● **INSTRUCTIONS TO FOLLOW**: Start at the top line and retype the data exactly through to the end.

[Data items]
==*==

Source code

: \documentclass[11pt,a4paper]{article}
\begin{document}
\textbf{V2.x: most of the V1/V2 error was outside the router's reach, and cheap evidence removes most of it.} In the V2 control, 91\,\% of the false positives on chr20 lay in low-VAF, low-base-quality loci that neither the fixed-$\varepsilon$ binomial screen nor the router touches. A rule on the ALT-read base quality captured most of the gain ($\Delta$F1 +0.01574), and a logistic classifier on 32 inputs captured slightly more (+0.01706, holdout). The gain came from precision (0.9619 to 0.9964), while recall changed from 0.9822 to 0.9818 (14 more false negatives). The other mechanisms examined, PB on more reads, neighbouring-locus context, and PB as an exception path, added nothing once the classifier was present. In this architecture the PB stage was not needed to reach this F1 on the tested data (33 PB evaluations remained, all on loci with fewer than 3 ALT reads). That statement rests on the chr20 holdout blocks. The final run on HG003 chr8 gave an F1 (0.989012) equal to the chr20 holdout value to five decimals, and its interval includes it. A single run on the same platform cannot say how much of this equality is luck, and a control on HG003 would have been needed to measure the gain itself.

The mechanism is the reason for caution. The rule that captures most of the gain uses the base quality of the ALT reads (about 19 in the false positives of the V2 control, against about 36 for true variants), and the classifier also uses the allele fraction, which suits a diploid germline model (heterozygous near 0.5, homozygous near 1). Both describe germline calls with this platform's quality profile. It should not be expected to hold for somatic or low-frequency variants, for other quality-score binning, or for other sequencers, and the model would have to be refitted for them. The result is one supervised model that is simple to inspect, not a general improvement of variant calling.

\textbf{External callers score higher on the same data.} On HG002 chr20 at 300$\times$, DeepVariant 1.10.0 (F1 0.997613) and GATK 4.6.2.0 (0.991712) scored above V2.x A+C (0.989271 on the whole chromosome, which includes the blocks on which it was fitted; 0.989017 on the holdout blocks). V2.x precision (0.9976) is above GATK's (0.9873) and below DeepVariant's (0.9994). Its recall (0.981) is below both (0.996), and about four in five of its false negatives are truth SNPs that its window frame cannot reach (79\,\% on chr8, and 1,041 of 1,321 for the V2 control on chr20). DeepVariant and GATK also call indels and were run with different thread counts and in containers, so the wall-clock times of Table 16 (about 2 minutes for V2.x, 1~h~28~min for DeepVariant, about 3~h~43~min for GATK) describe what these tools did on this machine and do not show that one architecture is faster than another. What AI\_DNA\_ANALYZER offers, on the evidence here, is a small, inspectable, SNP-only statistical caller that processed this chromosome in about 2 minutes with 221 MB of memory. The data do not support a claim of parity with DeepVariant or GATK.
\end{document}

==*==

● **EXPECTED ANSWER**:
Source code

: \documentclass[11pt,a4paper]{article}
\begin{document}
\textbf{V2.x: most of the V1/V2 error was outside the router's reach, and cheap evidence removes most of it.} In the V2 control, 91\,\% of the false positives on chr20 lay in low-VAF, low-base-quality loci that neither the fixed-$\varepsilon$ binomial screen nor the router touches. A rule on the ALT-read base quality captured most of the gain ($\Delta$F1 +0.01574), and a logistic classifier on 32 inputs captured slightly more (+0.01706, holdout). The gain came from precision (0.9619 to 0.9964), while recall changed from 0.9822 to 0.9818 (14 more false negatives). The other mechanisms examined, PB on more reads, neighbouring-locus context, and PB as an exception path, added nothing once the classifier was present. In this architecture the PB stage was not needed to reach this F1 on the tested data (33 PB evaluations remained, all on loci with fewer than 3 ALT reads). That statement rests on the chr20 holdout blocks. The final run on HG003 chr8 gave an F1 (0.989012) equal to the chr20 holdout value to five decimals, and its interval includes it. A single run on the same platform cannot say how much of this equality is luck, and a control on HG003 would have been needed to measure the gain itself.

The mechanism is the reason for caution. The rule that captures most of the gain uses the base quality of the ALT reads (about 19 in the false positives of the V2 control, against about 36 for true variants), and the classifier also uses the allele fraction, which suits a diploid germline model (heterozygous near 0.5, homozygous near 1). Both describe germline calls with this platform's quality profile. It should not be expected to hold for somatic or low-frequency variants, for other quality-score binning, or for other sequencers, and the model would have to be refitted for them. The result is one supervised model that is simple to inspect, not a general improvement of variant calling.

\textbf{External callers score higher on the same data.} On HG002 chr20 at 300$\times$, DeepVariant 1.10.0 (F1 0.997613) and GATK 4.6.2.0 (0.991712) scored above V2.x A+C (0.989271 on the whole chromosome, which includes the blocks on which it was fitted; 0.989017 on the holdout blocks). V2.x precision (0.9976) is above GATK's (0.9873) and below DeepVariant's (0.9994). Its recall (0.981) is below both (0.996), and about four in five of its false negatives are truth SNPs that its window frame cannot reach (79\,\% on chr8, and 1,041 of 1,321 for the V2 control on chr20). DeepVariant and GATK also call indels and were run with different thread counts and in containers, so the wall-clock times of Table 16 (about 2 minutes for V2.x, 1~h~28~min for DeepVariant, about 3~h~43~min for GATK) describe what these tools did on this machine and do not show that one architecture is faster than another. What AI\_DNA\_ANALYZER offers, on the evidence here, is a small, inspectable, SNP-only statistical caller that processed this chromosome in about 2 minutes with 221 MB of memory. The data do not support a claim of parity with DeepVariant or GATK.
\end{document}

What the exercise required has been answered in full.